Records for this exercise
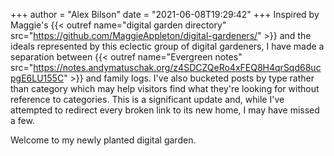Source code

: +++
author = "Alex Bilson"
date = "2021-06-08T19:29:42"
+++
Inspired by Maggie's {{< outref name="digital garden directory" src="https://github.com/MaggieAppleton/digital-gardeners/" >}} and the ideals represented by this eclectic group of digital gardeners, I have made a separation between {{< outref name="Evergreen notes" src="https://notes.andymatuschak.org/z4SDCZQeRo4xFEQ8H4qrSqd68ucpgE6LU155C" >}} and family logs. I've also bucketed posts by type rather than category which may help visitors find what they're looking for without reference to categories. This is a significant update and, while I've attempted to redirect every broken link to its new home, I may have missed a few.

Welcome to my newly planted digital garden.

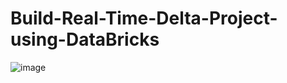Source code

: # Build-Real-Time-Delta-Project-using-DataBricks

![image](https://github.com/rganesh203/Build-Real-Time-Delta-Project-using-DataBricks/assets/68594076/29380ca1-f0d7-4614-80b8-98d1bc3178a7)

Your task
All the records need to be set down word for word, with the images left out.

Exercise solution
Source code

: +++
author = "Alex Bilson"
date = "2021-06-08T19:29:42"
+++
Inspired by Maggie's {{< outref name="digital garden directory" src="https://github.com/MaggieAppleton/digital-gardeners/" >}} and the ideals represented by this eclectic group of digital gardeners, I have made a separation between {{< outref name="Evergreen notes" src="https://notes.andymatuschak.org/z4SDCZQeRo4xFEQ8H4qrSqd68ucpgE6LU155C" >}} and family logs. I've also bucketed posts by type rather than category which may help visitors find what they're looking for without reference to categories. This is a significant update and, while I've attempted to redirect every broken link to its new home, I may have missed a few.

Welcome to my newly planted digital garden.

Source code

: # Build-Real-Time-Delta-Project-using-DataBricks

![image](https://github.com/rganesh203/Build-Real-Time-Delta-Project-using-DataBricks/assets/68594076/29380ca1-f0d7-4614-80b8-98d1bc3178a7)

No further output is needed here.